Tyler Perry’s A Madea Christmas

It’s the eighth outing for Tyler Perry’s Madea, the fast-talking and wisdom spouting old lady from Atlanta. Here, she’s heading to Alabama for Christmas and a whole heap of southern stereotypes, with gags on racial prejudice and bad taste in spades. Even by Perry’s standards, this is more akin to an unedited home video. 



A Stranger in Paradise

A highflying trader (Colin Egglesfield) is sent on a vacation to Bangkok by his boss but while he’s away his hedge fund comes under investigation for money laundering.

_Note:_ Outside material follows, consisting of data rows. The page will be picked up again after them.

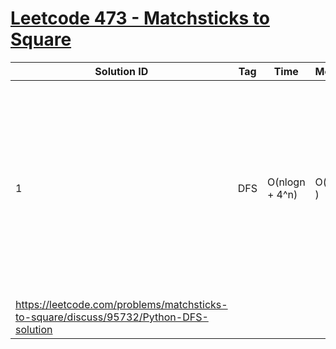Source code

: # [Leetcode 473 - Matchsticks to Square](https://leetcode.com/problems/matchsticks-to-square/)

| Solution ID | Tag | Time | Memory | Note |
| ----------- | --- | ---- | ------ | ---- |
| 1 | DFS | O(nlogn + 4^n) | O(nlogn ) | Time complexity: nlogn for sorting and 4^n for try 4 sides for each element in matchsticks. Space complexity: nlogn for sorting and n for recursion. Borrow from: 
https://leetcode.com/problems/matchsticks-to-square/discuss/95732/Python-DFS-solution |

Meanwhile his holiday turns sour when his brother’s shady business ties with a ruthless Thai gangster puts his life in danger.


Y’s Choice 

Mandela: Long Walk to Freedom 

The death of its subject makes the release of this biopic of Nelson Mandela especially timely.  Idris Elba is not an impersonator of the real man but brings the required gravitas and charisma to the role. The film follows Mandela’s life from rural upbringing to his gradual radicalisation as a young lawyer and then his imprisonment on Robben Island. With so much to pack in, Justin Chadwick’s film has to skate over a lot, including 27 years in jail, to take us up to Mandela’s election as president in 1994. Occasionally it feels like broad-brush history but it’s an important story that many will now discover through this film.